I have a question regarding rna-seq data filtering, once sample mrna to known mrna mapping and filtering is done, is it a good idea to remove mrna or gene hits that rarely occurs in all the samples ? I read about it in this edgeR tutorial, where the gene hits with less than rpm count 1 occurring in less than two samples are removed . If it is a good idea what would be the common methods to look for ?
I am generally not at ease with filtering, moreover with RNA-Seq data. This makes quite some sense for microarray data since non-expressed genes also had a low intensity signal (even though there is no gold standard methods of filtering).
For RNA-Seq, there is no such drawback and the presence of at least one unambiguously mapped read on a gene should normally reflect an evidence of transcription.

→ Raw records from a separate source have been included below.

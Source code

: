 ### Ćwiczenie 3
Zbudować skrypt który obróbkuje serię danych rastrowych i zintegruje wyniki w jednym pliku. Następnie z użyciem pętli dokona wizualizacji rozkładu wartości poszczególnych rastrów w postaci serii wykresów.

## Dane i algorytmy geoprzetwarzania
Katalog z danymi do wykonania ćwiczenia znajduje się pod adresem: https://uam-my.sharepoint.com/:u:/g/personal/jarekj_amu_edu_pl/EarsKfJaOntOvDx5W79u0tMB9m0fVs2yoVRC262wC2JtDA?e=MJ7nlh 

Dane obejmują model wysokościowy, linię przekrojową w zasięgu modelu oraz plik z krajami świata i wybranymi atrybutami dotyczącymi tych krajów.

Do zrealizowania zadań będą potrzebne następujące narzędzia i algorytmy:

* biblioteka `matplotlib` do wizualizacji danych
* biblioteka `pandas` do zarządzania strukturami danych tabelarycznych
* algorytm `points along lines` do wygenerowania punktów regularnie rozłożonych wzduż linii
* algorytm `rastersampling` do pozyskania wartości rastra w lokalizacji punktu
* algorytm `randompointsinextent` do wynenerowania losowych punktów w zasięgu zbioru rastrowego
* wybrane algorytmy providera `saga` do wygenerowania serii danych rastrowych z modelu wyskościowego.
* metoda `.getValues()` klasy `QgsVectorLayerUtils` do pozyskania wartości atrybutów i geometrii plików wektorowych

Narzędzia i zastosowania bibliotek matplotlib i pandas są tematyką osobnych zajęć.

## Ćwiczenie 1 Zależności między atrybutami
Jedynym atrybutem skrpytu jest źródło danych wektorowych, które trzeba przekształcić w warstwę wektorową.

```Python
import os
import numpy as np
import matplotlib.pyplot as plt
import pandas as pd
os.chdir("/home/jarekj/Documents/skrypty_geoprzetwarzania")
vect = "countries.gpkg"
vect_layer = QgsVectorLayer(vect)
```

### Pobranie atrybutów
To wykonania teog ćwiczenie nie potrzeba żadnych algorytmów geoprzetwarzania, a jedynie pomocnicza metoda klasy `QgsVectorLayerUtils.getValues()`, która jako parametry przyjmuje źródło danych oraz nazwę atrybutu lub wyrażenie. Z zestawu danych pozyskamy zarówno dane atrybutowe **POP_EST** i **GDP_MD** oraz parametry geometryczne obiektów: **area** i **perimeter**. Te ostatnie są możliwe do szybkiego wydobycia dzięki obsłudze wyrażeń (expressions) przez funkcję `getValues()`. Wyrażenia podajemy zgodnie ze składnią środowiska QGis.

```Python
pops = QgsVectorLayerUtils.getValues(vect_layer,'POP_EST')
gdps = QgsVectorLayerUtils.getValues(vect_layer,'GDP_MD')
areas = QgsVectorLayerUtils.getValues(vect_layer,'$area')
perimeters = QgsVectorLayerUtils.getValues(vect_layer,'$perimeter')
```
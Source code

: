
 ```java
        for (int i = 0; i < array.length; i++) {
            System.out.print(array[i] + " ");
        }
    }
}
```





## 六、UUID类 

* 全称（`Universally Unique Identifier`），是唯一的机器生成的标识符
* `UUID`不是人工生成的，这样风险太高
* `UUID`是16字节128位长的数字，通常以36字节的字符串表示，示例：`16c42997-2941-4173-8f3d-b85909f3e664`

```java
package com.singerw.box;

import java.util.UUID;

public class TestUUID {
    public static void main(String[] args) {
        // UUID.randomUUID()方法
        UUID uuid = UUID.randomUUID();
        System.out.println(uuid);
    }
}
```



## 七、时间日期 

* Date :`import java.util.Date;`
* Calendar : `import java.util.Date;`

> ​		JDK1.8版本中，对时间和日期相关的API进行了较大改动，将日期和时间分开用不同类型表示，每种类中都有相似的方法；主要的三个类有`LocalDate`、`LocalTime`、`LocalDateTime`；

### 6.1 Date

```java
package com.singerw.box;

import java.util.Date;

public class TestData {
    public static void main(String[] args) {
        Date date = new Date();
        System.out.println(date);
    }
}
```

Filtering very lowly transcribed genes makes you assume that those genes are not functional but rather transcriptional noise. That might be true for some cases (maybe most of them) but there is, to my knowledge, no clear evidence about that.

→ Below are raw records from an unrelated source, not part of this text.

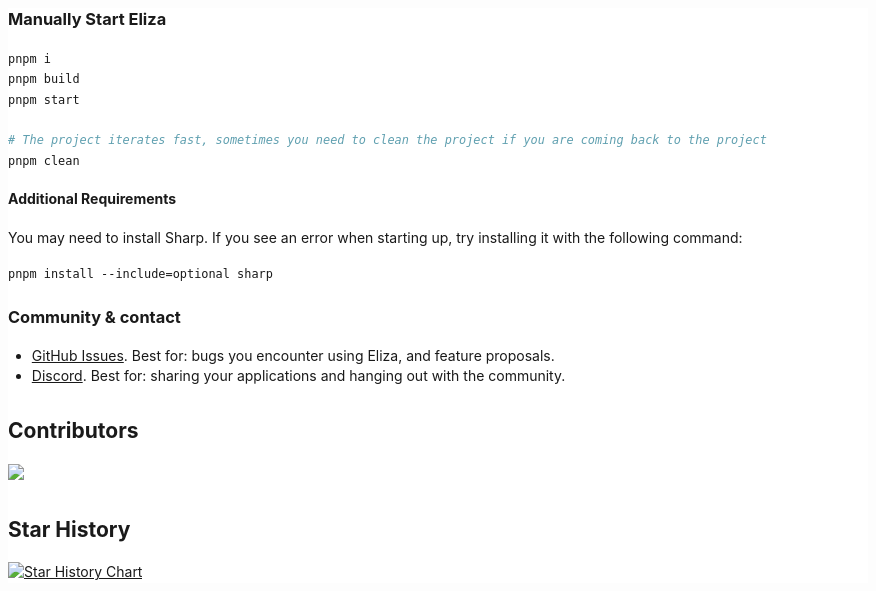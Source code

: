 ### Manually Start Eliza

```bash
pnpm i
pnpm build
pnpm start

# The project iterates fast, sometimes you need to clean the project if you are coming back to the project
pnpm clean
```

#### Additional Requirements

You may need to install Sharp. If you see an error when starting up, try installing it with the following command:

```
pnpm install --include=optional sharp
```

### Community & contact

-   [GitHub Issues](https://github.com/ai16z/eliza/issues). Best for: bugs you encounter using Eliza, and feature proposals.
-   [Discord](https://discord.gg/ai16z). Best for: sharing your applications and hanging out with the community.

## Contributors

<a href="https://github.com/ai16z/eliza/graphs/contributors">
  <img src="https://contrib.rocks/image?repo=ai16z/eliza" />
</a>

## Star History

[![Star History Chart](https://api.star-history.com/svg?repos=ai16z/eliza&type=Date)](https://star-history.com/#ai16z/eliza&Date)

My opinion would rather be to control if the results of your analyses are not biased by such genes, dividing your initial gene set in several bins of expression. If the bins containing lowly expressed genes show a pattern similar to bins containing genes with intermediate or high expression this shows that rare transcripts do not influence the results of your analysis. On the contrary, if such differences are observed it is more difficult to draw conclusions since the difference could be explained by several biological or technical parameters that can not necessarily be distinguished.

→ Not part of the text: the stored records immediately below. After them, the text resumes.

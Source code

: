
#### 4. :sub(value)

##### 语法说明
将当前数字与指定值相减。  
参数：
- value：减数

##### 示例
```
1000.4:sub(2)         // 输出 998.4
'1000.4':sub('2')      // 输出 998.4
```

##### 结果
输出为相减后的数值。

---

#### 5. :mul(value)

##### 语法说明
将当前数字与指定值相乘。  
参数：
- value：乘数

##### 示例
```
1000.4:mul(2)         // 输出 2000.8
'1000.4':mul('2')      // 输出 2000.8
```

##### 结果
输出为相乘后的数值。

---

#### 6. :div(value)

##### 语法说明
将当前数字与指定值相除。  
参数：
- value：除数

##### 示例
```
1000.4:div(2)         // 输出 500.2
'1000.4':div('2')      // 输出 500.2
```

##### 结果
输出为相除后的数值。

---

I think that the edgeR authors recommend filtering the data such that genes with less than one count across half the samples are removed because they cannot achieve statistical significance. In the first vignette example in the edgeR documentation they say:
"We will filter out very lowly expressed tags. Those which have fewer than 5 counts in
total cannot possibly achieve statisical significance for DE, so we filter out these tags."
So, if using edgeR why keep in genes that are expressed at low levels (and may be expressed in some samples but not others under the same conditions) and that can't give you any information about regulation? These just become statistical noise. The biology however may be relevant as Philippe points out - it's just you can't say anything statistically regarding regulation (well with edgeR anyway).
thank you, this is a good suggestion